Face aux enjeux politiques, les juges sont conscients qu'une décision rapide est essentielle. Si la cour d'appel maintient la condamnation d'inéligibilité de cinq ans, Le Pen sera contrainte de se retirer de la course présidentielle. Cette situation lui a d'ailleurs fait déclarer qu'elle ne se présenterait pas si elle est à nouveau condamnée, évitant ainsi de chambouler son calendrier électoral (source : Le Monde).

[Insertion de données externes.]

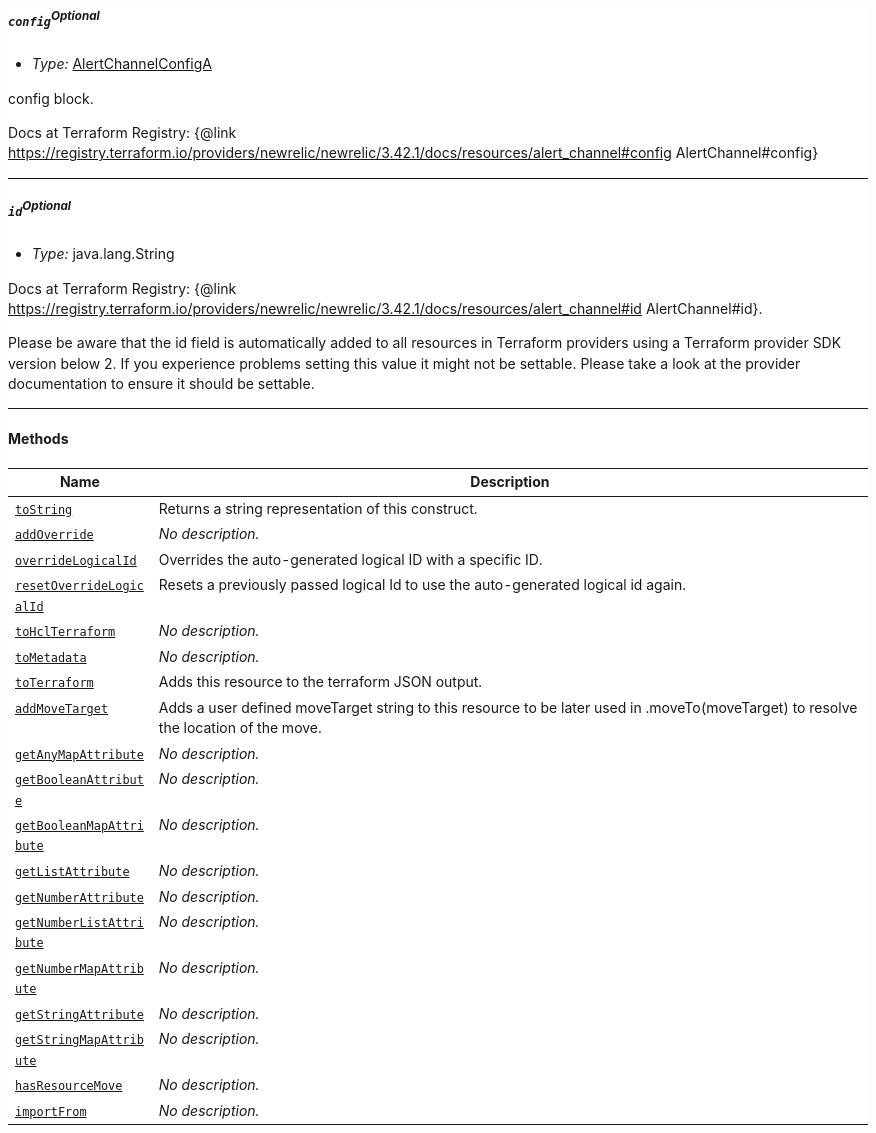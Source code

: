 
##### `config`<sup>Optional</sup> <a name="config" id="@cdktf/provider-newrelic.alertChannel.AlertChannel.Initializer.parameter.config"></a>

- *Type:* <a href="#@cdktf/provider-newrelic.alertChannel.AlertChannelConfigA">AlertChannelConfigA</a>

config block.

Docs at Terraform Registry: {@link https://registry.terraform.io/providers/newrelic/newrelic/3.42.1/docs/resources/alert_channel#config AlertChannel#config}

---

##### `id`<sup>Optional</sup> <a name="id" id="@cdktf/provider-newrelic.alertChannel.AlertChannel.Initializer.parameter.id"></a>

- *Type:* java.lang.String

Docs at Terraform Registry: {@link https://registry.terraform.io/providers/newrelic/newrelic/3.42.1/docs/resources/alert_channel#id AlertChannel#id}.

Please be aware that the id field is automatically added to all resources in Terraform providers using a Terraform provider SDK version below 2.
If you experience problems setting this value it might not be settable. Please take a look at the provider documentation to ensure it should be settable.

---

#### Methods <a name="Methods" id="Methods"></a>

| **Name** | **Description** |
| --- | --- |
| <code><a href="#@cdktf/provider-newrelic.alertChannel.AlertChannel.toString">toString</a></code> | Returns a string representation of this construct. |
| <code><a href="#@cdktf/provider-newrelic.alertChannel.AlertChannel.addOverride">addOverride</a></code> | *No description.* |
| <code><a href="#@cdktf/provider-newrelic.alertChannel.AlertChannel.overrideLogicalId">overrideLogicalId</a></code> | Overrides the auto-generated logical ID with a specific ID. |
| <code><a href="#@cdktf/provider-newrelic.alertChannel.AlertChannel.resetOverrideLogicalId">resetOverrideLogicalId</a></code> | Resets a previously passed logical Id to use the auto-generated logical id again. |
| <code><a href="#@cdktf/provider-newrelic.alertChannel.AlertChannel.toHclTerraform">toHclTerraform</a></code> | *No description.* |
| <code><a href="#@cdktf/provider-newrelic.alertChannel.AlertChannel.toMetadata">toMetadata</a></code> | *No description.* |
| <code><a href="#@cdktf/provider-newrelic.alertChannel.AlertChannel.toTerraform">toTerraform</a></code> | Adds this resource to the terraform JSON output. |
| <code><a href="#@cdktf/provider-newrelic.alertChannel.AlertChannel.addMoveTarget">addMoveTarget</a></code> | Adds a user defined moveTarget string to this resource to be later used in .moveTo(moveTarget) to resolve the location of the move. |
| <code><a href="#@cdktf/provider-newrelic.alertChannel.AlertChannel.getAnyMapAttribute">getAnyMapAttribute</a></code> | *No description.* |
| <code><a href="#@cdktf/provider-newrelic.alertChannel.AlertChannel.getBooleanAttribute">getBooleanAttribute</a></code> | *No description.* |
| <code><a href="#@cdktf/provider-newrelic.alertChannel.AlertChannel.getBooleanMapAttribute">getBooleanMapAttribute</a></code> | *No description.* |
| <code><a href="#@cdktf/provider-newrelic.alertChannel.AlertChannel.getListAttribute">getListAttribute</a></code> | *No description.* |
| <code><a href="#@cdktf/provider-newrelic.alertChannel.AlertChannel.getNumberAttribute">getNumberAttribute</a></code> | *No description.* |
| <code><a href="#@cdktf/provider-newrelic.alertChannel.AlertChannel.getNumberListAttribute">getNumberListAttribute</a></code> | *No description.* |
| <code><a href="#@cdktf/provider-newrelic.alertChannel.AlertChannel.getNumberMapAttribute">getNumberMapAttribute</a></code> | *No description.* |
| <code><a href="#@cdktf/provider-newrelic.alertChannel.AlertChannel.getStringAttribute">getStringAttribute</a></code> | *No description.* |
| <code><a href="#@cdktf/provider-newrelic.alertChannel.AlertChannel.getStringMapAttribute">getStringMapAttribute</a></code> | *No description.* |
| <code><a href="#@cdktf/provider-newrelic.alertChannel.AlertChannel.hasResourceMove">hasResourceMove</a></code> | *No description.* |
| <code><a href="#@cdktf/provider-newrelic.alertChannel.AlertChannel.importFrom">importFrom</a></code> | *No description.* |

Les experts juridiques soulignent que le timing de la décision est crucial. « Les juges ne sont pas déconnectés de la réalité. Ils savent qu'une élection présidentielle approche », a confié Christophe Soulard, président de la Cour de cassation, indiquant que la Cour pourrait interagir rapidement pour rendre son verdict avant la présidentielle.
Au-delà de Marine Le Pen, la cour d'appel de Paris jugera également le RN et onze autres personnes accusées d'avoir utilisé des fonds du Parlement européen pour rémunérer des salariés du parti entre 2004 et 2016. Cette affaire, qui pourrait affecter la dynamique politique en France, est suivie de près, d'autant plus qu'une condamnation de sa figure de proue aurait des répercussions non négligeables sur la confiance des électeurs envers le RN (source : Le Parisien).
Enfin, alors que la campagne électorale se prépare, les conséquences d'un verdict défavorable pour Le Pen ne font que renforcer les inquiétudes quant à l'impact sur le paysage politique français, laissant entendre qu'un nouvel horizon pourrait s'ouvrir pour d'autres figures montantes du parti, comme Jordan Bardella.